When America was a colony under English rule, Catholic worship was prohibited. Following the Revolutionary War, New York City served as a temporary capital of the newly independent United States. This prominence brought many foreign ambassadors and businessmen to the city, some of whom were Catholic, including several members of Congress. A small group of city residents began to attend Mass privately at the home of the ambassador of Spain.
The Catholics of New York made a formal request to the Common Council of New York City for a suitable piece of land which the Catholic congregation could lease as the site for its church. The Protestant Corporation of Trinity Church, stated that three lots belonging to “the Farm of Trinity Church” permitted several leases to be transferred to the trustees of Saint Peter’s Church.
The Catholic congregation eventually leased five lots from Trinity Church at the corner of Barclay and Church streets. The cornerstone was laid on October 5, 1785. In the cornerstone are Spanish coins minted during the reign of King Charles III of Spain.
By the Spring of 1786, with the help of donations such as one thousand silver dollars from King Charles III of Spain, the congregation had collected enough money to begin construction. On November 4, 1786, a Solemn High Mass was offered in the new church. The first pastor needed to know six languages spoken by the eclectic congregation, namely English, French, Dutch (i.e. German), Spanish, Portuguese and Irish.

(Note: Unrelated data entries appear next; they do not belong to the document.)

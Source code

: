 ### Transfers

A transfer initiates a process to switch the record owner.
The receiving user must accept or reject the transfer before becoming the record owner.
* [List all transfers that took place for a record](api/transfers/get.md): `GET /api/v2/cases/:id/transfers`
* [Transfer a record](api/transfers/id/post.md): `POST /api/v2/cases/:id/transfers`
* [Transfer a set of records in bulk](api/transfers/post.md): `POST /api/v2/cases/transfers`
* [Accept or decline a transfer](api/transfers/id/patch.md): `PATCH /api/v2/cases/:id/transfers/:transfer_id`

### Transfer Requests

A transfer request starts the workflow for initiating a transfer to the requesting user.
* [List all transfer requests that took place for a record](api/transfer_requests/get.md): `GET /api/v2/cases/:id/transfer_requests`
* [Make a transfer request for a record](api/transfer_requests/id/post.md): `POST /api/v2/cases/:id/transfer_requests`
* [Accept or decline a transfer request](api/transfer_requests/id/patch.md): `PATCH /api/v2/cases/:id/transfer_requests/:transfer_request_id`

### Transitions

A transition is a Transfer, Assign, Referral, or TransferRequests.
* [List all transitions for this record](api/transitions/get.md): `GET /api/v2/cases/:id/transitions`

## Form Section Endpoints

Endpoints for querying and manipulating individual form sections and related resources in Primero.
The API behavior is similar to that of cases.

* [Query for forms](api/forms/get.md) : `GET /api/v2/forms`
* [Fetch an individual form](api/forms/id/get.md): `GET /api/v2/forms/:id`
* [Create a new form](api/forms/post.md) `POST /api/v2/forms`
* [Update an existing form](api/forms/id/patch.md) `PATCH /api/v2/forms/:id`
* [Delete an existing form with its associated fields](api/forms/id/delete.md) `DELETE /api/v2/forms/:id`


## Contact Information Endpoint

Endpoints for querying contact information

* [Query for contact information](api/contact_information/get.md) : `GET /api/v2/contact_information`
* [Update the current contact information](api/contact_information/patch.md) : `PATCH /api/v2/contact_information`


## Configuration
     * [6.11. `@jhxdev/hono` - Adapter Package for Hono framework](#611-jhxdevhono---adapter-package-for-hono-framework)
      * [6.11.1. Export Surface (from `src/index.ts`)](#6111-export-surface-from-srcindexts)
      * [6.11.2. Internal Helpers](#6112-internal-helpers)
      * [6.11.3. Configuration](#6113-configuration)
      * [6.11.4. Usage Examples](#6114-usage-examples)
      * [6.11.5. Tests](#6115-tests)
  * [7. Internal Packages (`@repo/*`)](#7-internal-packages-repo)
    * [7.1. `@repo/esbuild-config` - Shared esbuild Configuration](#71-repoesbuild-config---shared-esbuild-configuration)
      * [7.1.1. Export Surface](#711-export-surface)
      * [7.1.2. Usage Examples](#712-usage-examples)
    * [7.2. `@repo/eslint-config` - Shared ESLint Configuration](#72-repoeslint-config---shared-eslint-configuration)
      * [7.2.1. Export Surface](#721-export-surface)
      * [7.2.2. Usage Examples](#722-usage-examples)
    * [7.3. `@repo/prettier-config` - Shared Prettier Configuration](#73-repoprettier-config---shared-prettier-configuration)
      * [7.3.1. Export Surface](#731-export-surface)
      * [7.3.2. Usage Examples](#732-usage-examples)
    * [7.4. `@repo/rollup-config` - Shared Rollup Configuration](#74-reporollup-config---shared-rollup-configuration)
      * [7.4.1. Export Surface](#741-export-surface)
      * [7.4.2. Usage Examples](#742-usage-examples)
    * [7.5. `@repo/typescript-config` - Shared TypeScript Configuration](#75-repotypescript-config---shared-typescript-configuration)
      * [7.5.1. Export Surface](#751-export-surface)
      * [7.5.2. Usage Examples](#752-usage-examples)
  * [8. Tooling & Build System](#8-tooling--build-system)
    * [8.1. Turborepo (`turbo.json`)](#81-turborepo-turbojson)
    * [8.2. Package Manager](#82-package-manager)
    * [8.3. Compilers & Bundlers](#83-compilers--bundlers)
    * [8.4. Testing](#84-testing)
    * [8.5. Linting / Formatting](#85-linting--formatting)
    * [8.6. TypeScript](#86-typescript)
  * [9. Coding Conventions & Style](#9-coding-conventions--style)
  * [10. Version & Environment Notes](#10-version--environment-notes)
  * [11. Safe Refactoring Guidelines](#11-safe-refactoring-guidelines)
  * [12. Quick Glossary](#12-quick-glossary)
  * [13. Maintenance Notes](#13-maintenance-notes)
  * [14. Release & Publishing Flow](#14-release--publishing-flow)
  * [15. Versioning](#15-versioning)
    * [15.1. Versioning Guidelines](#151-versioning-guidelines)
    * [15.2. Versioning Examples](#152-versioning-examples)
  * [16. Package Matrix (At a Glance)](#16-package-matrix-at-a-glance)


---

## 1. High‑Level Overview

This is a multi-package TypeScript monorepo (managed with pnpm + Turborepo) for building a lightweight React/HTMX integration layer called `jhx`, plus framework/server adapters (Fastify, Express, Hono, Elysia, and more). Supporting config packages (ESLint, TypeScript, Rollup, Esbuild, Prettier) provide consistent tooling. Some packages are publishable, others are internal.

Saint Peter’s struggled in the beginning, and in 1792, the Corporation of Trinity Church voted to cancel part of the back rent which St Peter’s owed. Three years later, with St Peter’s still in debt, Trinity Church again came to the aid of the struggling parish when it cancelled back rents and transferred ownership of the land to the trustees of St Peter’s for the sum of one thousand pounds.
Despite the large growth of the congregation in the 1830’s, the neighborhood was changing from a residential to a business district. Homes gave way to stores, and stores to tall office buildings. The ethnic background of the parishioners reflected changing patterns of immigration. The congregation of St. Peter’s, in the 1830s consisted of some 25,000 souls, most of them Irish. The congregation gradually dwindled to 7,000 of twenty nationalities, most of them Polish Ruthenian.”
Then, after the terrorist attacks on the World Trade Center, both St Peter’s and her chapel, St Joseph’s in Battery Park City, were used as staging grounds for rescue and recovery operations. “We were the first place they were bringing all the emergency equipment. Everything was in disarray,” then-pastor Kevin Madigan stated. “Supplies were piled six feet high all over the pews, bandages, gas masks, boots, hoses and cans of food for the workers and the volunteers, many of whom were sleeping in the pews on bedrolls.” The Church celebrated Masses occasionally, but only for the rescue workers and those few others with credentials to enter the area. The world-recognized World Trade Center Cross, a sign of hope for all the world to see in the wreckage of the buildings, was displayed outside St Peter’s on Church Street until it was moved to the 9/11 Memorial. A new custom cross, commissioned to stand in its place, was installed on August 11, 2011 to represent the resurrection of the neighborhood.